An exquisite pain stung the center of my forehead, and I was engulfed by the past. …
"This land is called Ce Uroth . . . and it is indeed a barren land —stripped of softness and frivolous decoration, its power exposed for all to see." Lord Ziddari, dressed as always in impeccable black, smiled at me in his too-familiar way. "If he wants to accomplish his purposes, a soldier must be hard like this land, not decked out in a whore's finery, or wallowing in weakness or sentimentality. . . . This slave Sefaro will be your chamberlain. He —as all Dar'Nethi slaves —must have permission before he speaks or you must cut out his tongue. Command him as you will. Kill him if he does not please you . …"
The tale of my training in evil, of my childhood of fear, of the treacherous dreams of my youth played out unceasingly in my mind. I smelled the stink of the slave pens.

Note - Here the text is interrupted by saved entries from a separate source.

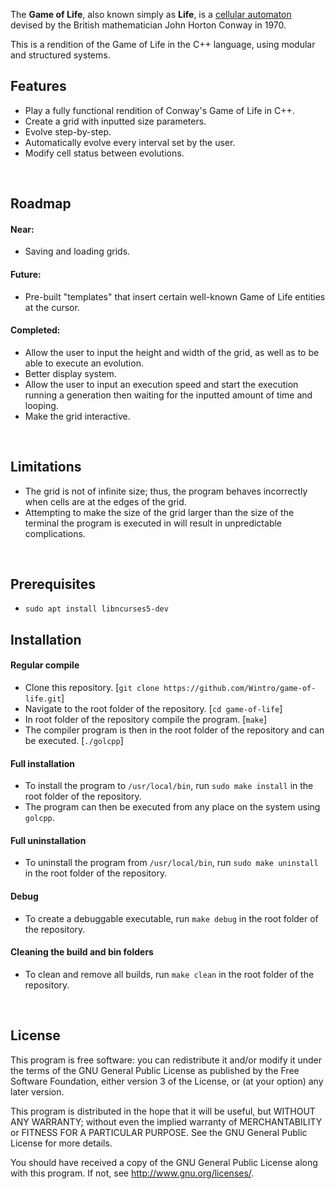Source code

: The **Game of Life**, also known simply as **Life**, is a [cellular automaton](https://en.wikipedia.org/wiki/Cellular_automaton) devised by the British mathematician John Horton Conway in 1970.

This is a rendition of the Game of Life in the C++ language, using modular and structured systems.


## Features ##
 * Play a fully functional rendition of Conway's Game of Life in C++.
 * Create a grid with inputted size parameters.
 * Evolve step-by-step.
 * Automatically evolve every interval set by the user.
 * Modify cell status between evolutions.


<br>


## Roadmap ##

#### Near: ####
* Saving and loading grids.

#### Future: ####
 * Pre-built "templates" that insert certain well-known Game of Life entities at the cursor.

#### Completed: ####
* Allow the user to input the height and width of the grid, as well as to be able to execute an evolution.
* Better display system.
* Allow the user to input an execution speed and start the execution running a generation then waiting for the inputted amount of time and looping.
* Make the grid interactive.


<br>


## Limitations ##
 * The grid is not of infinite size; thus, the program behaves incorrectly when cells are at the edges of the grid.
 * Attempting to make the size of the grid larger than the size of the terminal the program is executed in will result in unpredictable complications.


<br>


## Prerequisites ##
* `sudo apt install libncurses5-dev`


## Installation ##
#### Regular compile ####
* Clone this repository. [`git clone https://github.com/Wintro/game-of-life.git`]
* Navigate to the root folder of the repository. [`cd game-of-life`]
* In root folder of the repository compile the program. [`make`]
* The compiler program is then in the root folder of the repository and can be executed. [`./golcpp`]

#### Full installation ####
* To install the program to `/usr/local/bin`, run `sudo make install` in the root folder of the repository.
* The program can then be executed from any place on the system using `golcpp`.

#### Full uninstallation ####
* To uninstall the program from `/usr/local/bin`, run `sudo make uninstall` in the root folder of the repository.

#### Debug ####
* To create a debuggable executable, run `make debug` in the root folder of the repository.

#### Cleaning the build and bin folders ####
* To clean and remove all builds, run `make clean` in the root folder of the repository.


<br>


## License ##
This program is free software: you can redistribute it and/or modify
it under the terms of the GNU General Public License as published by
the Free Software Foundation, either version 3 of the License, or
(at your option) any later version.

This program is distributed in the hope that it will be useful,
but WITHOUT ANY WARRANTY; without even the implied warranty of
MERCHANTABILITY or FITNESS FOR A PARTICULAR PURPOSE.  See the
GNU General Public License for more details.

You should have received a copy of the GNU General Public License
along with this program.  If not, see <http://www.gnu.org/licenses/>.
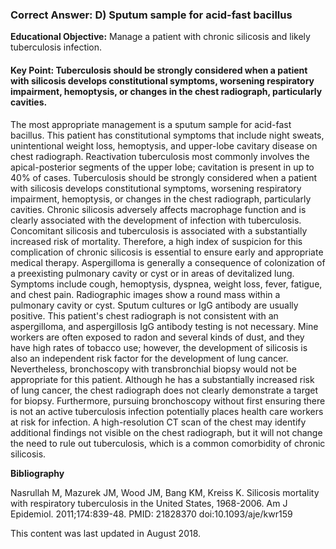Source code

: 
### Correct Answer: D) Sputum sample for acid-fast bacillus 

**Educational Objective:** Manage a patient with chronic silicosis and likely tuberculosis infection.

#### **Key Point:** Tuberculosis should be strongly considered when a patient with silicosis develops constitutional symptoms, worsening respiratory impairment, hemoptysis, or changes in the chest radiograph, particularly cavities.

The most appropriate management is a sputum sample for acid-fast bacillus. This patient has constitutional symptoms that include night sweats, unintentional weight loss, hemoptysis, and upper-lobe cavitary disease on chest radiograph. Reactivation tuberculosis most commonly involves the apical-posterior segments of the upper lobe; cavitation is present in up to 40% of cases. Tuberculosis should be strongly considered when a patient with silicosis develops constitutional symptoms, worsening respiratory impairment, hemoptysis, or changes in the chest radiograph, particularly cavities. Chronic silicosis adversely affects macrophage function and is clearly associated with the development of infection with tuberculosis. Concomitant silicosis and tuberculosis is associated with a substantially increased risk of mortality. Therefore, a high index of suspicion for this complication of chronic silicosis is essential to ensure early and appropriate medical therapy.
Aspergilloma is generally a consequence of colonization of a preexisting pulmonary cavity or cyst or in areas of devitalized lung. Symptoms include cough, hemoptysis, dyspnea, weight loss, fever, fatigue, and chest pain. Radiographic images show a round mass within a pulmonary cavity or cyst. Sputum cultures or IgG antibody are usually positive. This patient's chest radiograph is not consistent with an aspergilloma, and aspergillosis IgG antibody testing is not necessary.
Mine workers are often exposed to radon and several kinds of dust, and they have high rates of tobacco use; however, the development of silicosis is also an independent risk factor for the development of lung cancer. Nevertheless, bronchoscopy with transbronchial biopsy would not be appropriate for this patient. Although he has a substantially increased risk of lung cancer, the chest radiograph does not clearly demonstrate a target for biopsy. Furthermore, pursuing bronchoscopy without first ensuring there is not an active tuberculosis infection potentially places health care workers at risk for infection.
A high-resolution CT scan of the chest may identify additional findings not visible on the chest radiograph, but it will not change the need to rule out tuberculosis, which is a common comorbidity of chronic silicosis.

**Bibliography**

Nasrullah M, Mazurek JM, Wood JM, Bang KM, Kreiss K. Silicosis mortality with respiratory tuberculosis in the United States, 1968-2006. Am J Epidemiol. 2011;174:839-48. PMID: 21828370 doi:10.1093/aje/kwr159

This content was last updated in August 2018.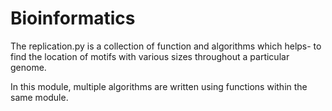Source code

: # Bioinformatics
The replication.py is a collection of function and algorithms which helps-
to find the location of motifs with various sizes throughout a particular
genome.

In this module, multiple algorithms are written using functions within the same module.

My hands felt the solid give of human flesh as my sword pierced the bodies of my sparring partners, and my chest and back ached with bruises as my combat masters pummeled their teachings into me. My enjoyment of power grew into incessant craving. I lived my past again entirely, not as an observer but as participant, swept along like flotsam in a spring torrent, drowning in the raging current of profane memory.